WHAT YOU HAVE TO DO: Check each line of the listing, and copy it if it contains the word "中央纪委组织部回复".

RECORDS SHOWN:
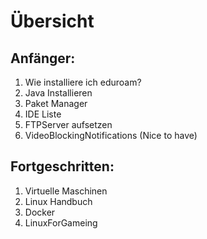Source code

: # Übersicht
## Anfänger:
1. Wie installiere ich eduroam?
2. Java Installieren
3. Paket Manager
4. IDE Liste
5. FTPServer aufsetzen
6. VideoBlockingNotifications (Nice to have)

## Fortgeschritten:
1. Virtuelle Maschinen
2. Linux Handbuch
3. Docker
4. LinuxForGameing

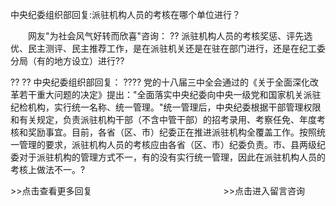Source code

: 中央纪委组织部回复:派驻机构人员的考核在哪个单位进行？










　　网友"为社会风气好转而欣喜"咨询： ??
派驻机构人员的考核奖惩、评先选优、民主测评、民主推荐工作，是在派驻机关还是在驻在部门进行，还是在纪工委分局（有的地方设立）进行??　　

?? ?? 中央纪委组织部回复： ????
党的十八届三中全会通过的《关于全面深化改革若干重大问题的决定》提出："全面落实中央纪委向中央一级党和国家机关派驻纪检机构，实行统一名称、统一管理。"统一管理后，中央纪委根据干部管理权限和有关规定，负责派驻机构干部（不含中管干部）的招考录用、考察任免、年度考核和奖励事宜。目前，各省（区、市）纪委正在推进派驻机构全覆盖工作。按照统一管理的要求，派驻机构人员的考核应由各省（区、市）纪委负责。市、县两级纪委对于派驻机构的管理方式不一，有的没有实行统一管理，因此在派驻机构人员的考核上做法不一。?


\>\>点击查看更多回复　　　　　　　　　　　　　　　\>\>点击进入留言咨询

REPLY TO THE EXERCISE:
: 中央纪委组织部回复:派驻机构人员的考核在哪个单位进行？
?? ?? 中央纪委组织部回复： ????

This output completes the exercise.